Betcher impressed, huh? SOP_or_iffic: causing sleepiness. This blog post comes at the beginning of what promises to be a long day and after what was a very short night’s sleep. The GRE’s are a little under two weeks away. This is the second time that I have taken them, although the format has changed.

Having graduated, and finding myself compelled to make some cash, somehow, the pattern of my life has been a little mind numbing. I can’t say that I shouldn’t have tried harder. I should have, and will, of course. There comes a point at which the ringing in one’s ears and the flaming heart to do what is right is damped by the pressing and nonsensical concerns of the everyday. A few months ago in the spring, I wrote a post about the revolutionary quality of scrubbing one’s floors. It reads to me, like an interested piece of propaganda. Of course I was in the position to talk about revolutionary qualities of life when I was so comfortably maintained by federal and state education grants.

Of course, I do maintain that the ethical structures we carve out and enact in accordance with or against history are extremely important; I just think it all gets very tiring. I started reading Raoul Vaneigem’s “The Revolution of Everyday Life,” a few days ago. (I have been starting and dropping too many things at once, but that’s for another inquiry…) I saw the first strands of my own coherent thoughts in the preface and the introduction, even in the first chapter. But I remain disenchanted. I sit bleary-eyed and dismayed at the childishness of the style and of its demands. I remain hardened against the meretriciousness of fragmented sentences that wish to express the crushing reality of mundane things, whose punch feels more like a drug-induced coma.

“People will be together only in a common wretchedness as long as each isolated being refuses to understand that a gesture of liberation, however weak and clumsy it may be,  always bears an authentic communication, an adequate personal message,” (40 TREL).

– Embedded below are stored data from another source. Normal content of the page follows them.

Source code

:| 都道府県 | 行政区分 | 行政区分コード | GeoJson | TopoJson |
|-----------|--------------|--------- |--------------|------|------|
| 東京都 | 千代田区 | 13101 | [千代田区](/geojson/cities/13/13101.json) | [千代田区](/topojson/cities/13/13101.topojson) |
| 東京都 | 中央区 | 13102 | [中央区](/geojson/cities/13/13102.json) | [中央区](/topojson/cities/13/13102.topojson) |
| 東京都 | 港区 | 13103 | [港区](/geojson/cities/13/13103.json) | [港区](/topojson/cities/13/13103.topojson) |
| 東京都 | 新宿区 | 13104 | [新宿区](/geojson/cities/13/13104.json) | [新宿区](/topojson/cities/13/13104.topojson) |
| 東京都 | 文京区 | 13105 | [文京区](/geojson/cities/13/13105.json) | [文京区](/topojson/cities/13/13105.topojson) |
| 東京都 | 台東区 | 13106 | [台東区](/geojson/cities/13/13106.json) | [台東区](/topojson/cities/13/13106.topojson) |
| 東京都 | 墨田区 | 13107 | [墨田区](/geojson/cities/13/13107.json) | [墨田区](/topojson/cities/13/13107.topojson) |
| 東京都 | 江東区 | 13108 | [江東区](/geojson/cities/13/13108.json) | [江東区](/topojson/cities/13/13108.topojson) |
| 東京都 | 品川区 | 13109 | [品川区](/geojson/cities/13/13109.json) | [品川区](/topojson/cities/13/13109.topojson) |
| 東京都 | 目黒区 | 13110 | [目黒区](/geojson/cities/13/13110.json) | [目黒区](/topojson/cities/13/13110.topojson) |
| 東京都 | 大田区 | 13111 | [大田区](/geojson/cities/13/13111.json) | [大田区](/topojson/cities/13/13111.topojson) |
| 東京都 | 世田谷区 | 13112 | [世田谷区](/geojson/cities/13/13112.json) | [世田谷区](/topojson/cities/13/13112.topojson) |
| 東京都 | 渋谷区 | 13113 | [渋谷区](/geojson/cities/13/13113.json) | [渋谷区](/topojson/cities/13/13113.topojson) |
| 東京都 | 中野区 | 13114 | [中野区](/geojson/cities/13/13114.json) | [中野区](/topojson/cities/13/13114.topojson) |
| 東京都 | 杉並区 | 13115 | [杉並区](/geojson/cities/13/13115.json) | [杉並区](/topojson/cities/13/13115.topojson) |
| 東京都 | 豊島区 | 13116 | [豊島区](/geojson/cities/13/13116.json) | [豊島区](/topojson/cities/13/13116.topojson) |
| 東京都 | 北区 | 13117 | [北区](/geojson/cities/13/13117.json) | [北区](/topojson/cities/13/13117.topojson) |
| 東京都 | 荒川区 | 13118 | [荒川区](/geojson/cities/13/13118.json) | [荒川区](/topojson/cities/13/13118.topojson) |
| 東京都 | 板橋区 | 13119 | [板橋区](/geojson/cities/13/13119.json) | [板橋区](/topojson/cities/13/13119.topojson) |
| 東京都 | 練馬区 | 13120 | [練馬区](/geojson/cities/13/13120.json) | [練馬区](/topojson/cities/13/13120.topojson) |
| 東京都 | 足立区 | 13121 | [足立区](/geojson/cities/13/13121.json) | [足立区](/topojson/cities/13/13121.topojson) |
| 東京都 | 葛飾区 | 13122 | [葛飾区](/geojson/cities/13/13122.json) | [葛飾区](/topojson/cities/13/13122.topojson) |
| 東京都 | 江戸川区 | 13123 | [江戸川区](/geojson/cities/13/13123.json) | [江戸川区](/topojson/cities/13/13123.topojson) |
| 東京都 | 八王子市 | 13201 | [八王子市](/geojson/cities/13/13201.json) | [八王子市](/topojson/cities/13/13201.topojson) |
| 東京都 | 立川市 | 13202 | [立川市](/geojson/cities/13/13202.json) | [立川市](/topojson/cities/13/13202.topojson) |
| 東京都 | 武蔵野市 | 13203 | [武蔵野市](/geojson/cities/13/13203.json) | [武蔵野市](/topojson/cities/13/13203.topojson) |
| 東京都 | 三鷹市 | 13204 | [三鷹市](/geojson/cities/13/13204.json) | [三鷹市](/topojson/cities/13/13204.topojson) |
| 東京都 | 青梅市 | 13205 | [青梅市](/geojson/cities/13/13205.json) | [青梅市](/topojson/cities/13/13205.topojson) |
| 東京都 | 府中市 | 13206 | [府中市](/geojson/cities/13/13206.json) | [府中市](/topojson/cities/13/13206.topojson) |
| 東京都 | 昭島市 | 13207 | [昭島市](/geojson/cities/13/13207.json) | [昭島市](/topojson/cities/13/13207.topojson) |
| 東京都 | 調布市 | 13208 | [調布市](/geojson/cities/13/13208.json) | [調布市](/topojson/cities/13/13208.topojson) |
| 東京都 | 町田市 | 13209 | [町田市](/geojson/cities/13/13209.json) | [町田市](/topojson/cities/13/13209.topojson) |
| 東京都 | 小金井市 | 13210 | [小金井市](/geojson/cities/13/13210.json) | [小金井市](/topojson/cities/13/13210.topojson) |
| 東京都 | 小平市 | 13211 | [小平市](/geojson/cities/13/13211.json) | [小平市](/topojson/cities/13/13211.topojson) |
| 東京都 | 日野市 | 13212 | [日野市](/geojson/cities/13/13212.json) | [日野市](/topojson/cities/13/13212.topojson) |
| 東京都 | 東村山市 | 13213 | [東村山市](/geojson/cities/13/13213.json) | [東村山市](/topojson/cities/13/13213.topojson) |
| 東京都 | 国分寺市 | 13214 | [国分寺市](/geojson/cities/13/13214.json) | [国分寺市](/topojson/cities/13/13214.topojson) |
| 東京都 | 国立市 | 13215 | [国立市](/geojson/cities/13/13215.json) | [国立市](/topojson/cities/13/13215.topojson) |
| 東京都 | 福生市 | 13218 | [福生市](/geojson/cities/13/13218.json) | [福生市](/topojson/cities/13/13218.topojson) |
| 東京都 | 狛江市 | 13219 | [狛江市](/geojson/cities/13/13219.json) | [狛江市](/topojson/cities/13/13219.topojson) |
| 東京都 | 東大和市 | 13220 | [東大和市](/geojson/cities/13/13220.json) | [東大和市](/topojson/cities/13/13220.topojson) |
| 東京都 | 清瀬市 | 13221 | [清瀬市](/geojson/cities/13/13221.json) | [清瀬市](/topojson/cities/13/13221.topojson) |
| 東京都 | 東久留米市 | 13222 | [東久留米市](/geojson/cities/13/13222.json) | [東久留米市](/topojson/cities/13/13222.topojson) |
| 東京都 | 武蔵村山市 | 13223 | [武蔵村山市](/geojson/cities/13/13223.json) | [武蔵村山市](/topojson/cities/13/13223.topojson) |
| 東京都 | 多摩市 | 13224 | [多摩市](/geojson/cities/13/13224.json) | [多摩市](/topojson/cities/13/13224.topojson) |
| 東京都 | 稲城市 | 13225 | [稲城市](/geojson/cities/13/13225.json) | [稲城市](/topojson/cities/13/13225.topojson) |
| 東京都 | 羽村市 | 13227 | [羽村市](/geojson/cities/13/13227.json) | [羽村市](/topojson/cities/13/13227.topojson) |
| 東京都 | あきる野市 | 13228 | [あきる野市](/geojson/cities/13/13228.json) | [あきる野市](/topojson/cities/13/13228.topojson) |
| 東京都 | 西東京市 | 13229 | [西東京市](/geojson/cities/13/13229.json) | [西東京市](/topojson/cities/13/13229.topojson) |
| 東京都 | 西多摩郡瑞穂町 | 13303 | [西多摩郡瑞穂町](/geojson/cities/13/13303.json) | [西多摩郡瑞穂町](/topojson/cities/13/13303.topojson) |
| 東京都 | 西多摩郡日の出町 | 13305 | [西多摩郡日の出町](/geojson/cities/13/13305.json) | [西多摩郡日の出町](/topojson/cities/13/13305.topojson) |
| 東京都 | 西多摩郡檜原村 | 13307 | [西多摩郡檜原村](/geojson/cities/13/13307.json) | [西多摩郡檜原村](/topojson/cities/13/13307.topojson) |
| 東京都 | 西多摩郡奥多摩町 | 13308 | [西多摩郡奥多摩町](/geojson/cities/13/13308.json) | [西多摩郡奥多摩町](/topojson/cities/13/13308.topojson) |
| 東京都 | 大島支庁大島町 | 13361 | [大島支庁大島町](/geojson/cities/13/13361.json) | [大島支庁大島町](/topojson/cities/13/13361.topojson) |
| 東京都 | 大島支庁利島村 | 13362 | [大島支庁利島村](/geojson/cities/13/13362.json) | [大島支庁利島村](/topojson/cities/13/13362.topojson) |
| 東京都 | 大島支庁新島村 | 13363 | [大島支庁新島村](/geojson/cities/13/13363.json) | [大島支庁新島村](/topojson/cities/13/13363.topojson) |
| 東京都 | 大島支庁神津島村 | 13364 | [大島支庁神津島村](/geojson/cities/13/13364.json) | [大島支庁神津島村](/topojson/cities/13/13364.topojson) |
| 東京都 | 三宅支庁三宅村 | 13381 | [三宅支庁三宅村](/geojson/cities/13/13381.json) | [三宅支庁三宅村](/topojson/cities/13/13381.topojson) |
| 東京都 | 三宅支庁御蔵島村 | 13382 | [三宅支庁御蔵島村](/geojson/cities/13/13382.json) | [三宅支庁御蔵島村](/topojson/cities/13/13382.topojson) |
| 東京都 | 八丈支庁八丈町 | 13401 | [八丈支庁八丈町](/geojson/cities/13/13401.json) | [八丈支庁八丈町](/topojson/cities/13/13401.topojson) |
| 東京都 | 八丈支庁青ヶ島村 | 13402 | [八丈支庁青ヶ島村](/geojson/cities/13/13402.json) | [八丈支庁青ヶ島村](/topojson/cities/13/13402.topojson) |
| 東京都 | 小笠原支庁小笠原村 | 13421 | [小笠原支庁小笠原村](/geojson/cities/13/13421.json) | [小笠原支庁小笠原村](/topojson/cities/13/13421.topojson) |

This is the kind of statements that rouses dilettantes from their beds and ushers revolutionaries to their graves because it is based on a paradoxical ethical tenet. From the position of the gesturer, the adequate personal message has yet to have been digested or consecrated both in ethical and in historical terms. There is a seemingly unclosed patch of time and space for which the melancholy actor must maintain a sense of hope, or even faith. Faith in terms of revolutionary act for the good of “people” generally, and the revolutionary in particular cannot be made aware of the reality or “truth” of action or gesture from within-himself. So, I’m thinking that RV does what a lot of writers (like myself) are tempted to do: he dons himself with the superiority of knowing both event and ethic without situating himself within it. He is the creator of worlds and the third person intelligence who signifies meaning. As far as I can tell, this one phrase is too much like god-making and not enough of subject-for-himself.

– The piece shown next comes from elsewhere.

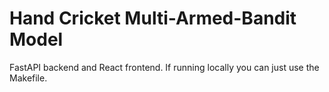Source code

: # Hand Cricket Multi-Armed-Bandit Model
FastAPI backend and React frontend. If running locally you can just use the Makefile.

This reminds me of a friend who showed up at the tail end of a sit-in and started judging what the sitters in should do and say, and then started addressing all of the protestors outside as “YOU” as if we were all one united group. That’s fine, perhaps a little bit of unity couldn’t hurt, but he elevated himself outside the context, outside the boring, slogging, and slow process of learning how to rebel. He wished to take on the role of sage master, of the wise philosopher, but that position is not tenable precisely because it denies the quotidian element of philosophy.

So what does all this mean? I don’t know what it all means, but to me, if has to do with the call for a real alternative. Real is always a bad word, and my professor who surely have underlined or circled the word on my paper, asking me to define or even oppose the concept. But that is precisely what the task is, and for me, a lot of situationist writing misses the mark (perhaps it’s just a generational thing, and it was truly legit 50 years ago…). To me, the real is lacking and it must be recovered. The revolutionary must be somewhere between washing my floors and finding a coherent way to talk to my fellow tutors, waitresses, or booksellers about healthcare, about the IDEA of communism, or the idea of anything. Because so far, we have been deadened into a world of familiar shapes and patterns, but we have forgotten that we too are 3D.